WHAT THE EXERCISE ASKS ::
Pull each line containing "checks" from the data.

RECORDS FOR PROCESSING ::
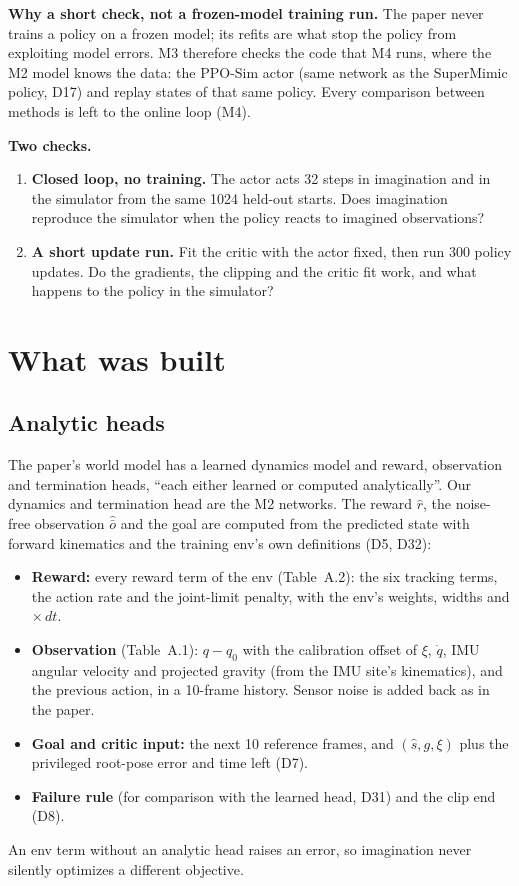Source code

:\documentclass[10pt]{article}
\begin{document}
\textbf{Why a short check, not a frozen-model training run.} The paper never trains a policy on a
frozen model; its refits are what stop the policy from exploiting model errors. M3 therefore checks
the code that M4 runs, where the M2 model knows the data: the PPO-Sim actor (same network as the
SuperMimic policy, D17) and replay states of that same policy. Every comparison between methods is
left to the online loop (M4).

\textbf{Two checks.}
\begin{enumerate}
  \item \textbf{Closed loop, no training.} The actor acts 32 steps in imagination and in the
  simulator from the same 1024 held-out starts. Does imagination reproduce the simulator when the
  policy reacts to imagined observations?
  \item \textbf{A short update run.} Fit the critic with the actor fixed, then run 300 policy
  updates. Do the gradients, the clipping and the critic fit work, and what happens to the policy in
  the simulator?
\end{enumerate}

\section{What was built}

\subsection{Analytic heads}

The paper's world model has a learned dynamics model and reward, observation and termination heads,
``each either learned or computed analytically''. Our dynamics and termination head are the M2
networks. The reward $\hat r$, the noise-free observation $\hat{\bar o}$ and the goal are computed from
the predicted state with forward kinematics and the training env's own definitions (D5, D32):
\begin{itemize}
  \item \textbf{Reward:} every reward term of the env (Table~A.2): the six tracking terms, the action
  rate and the joint-limit penalty, with the env's weights, widths and $\times\,dt$.
  \item \textbf{Observation} (Table~A.1): $q - q_0$ with the calibration offset of $\xi$, $\dot q$,
  IMU angular velocity and projected gravity (from the IMU site's kinematics), and the previous
  action, in a 10-frame history. Sensor noise is added back as in the paper.
  \item \textbf{Goal and critic input:} the next 10 reference frames, and $(\hat s, g, \xi)$ plus the
  privileged root-pose error and time left (D7).
  \item \textbf{Failure rule} (for comparison with the learned head, D31) and the clip end (D8).
\end{itemize}
An env term without an analytic head raises an error, so imagination never silently optimizes a
different objective.
\end{document}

RESPONSE TO THE EXERCISE ::
frozen model; its refits are what stop the policy from exploiting model errors. M3 therefore checks
\textbf{Two checks.}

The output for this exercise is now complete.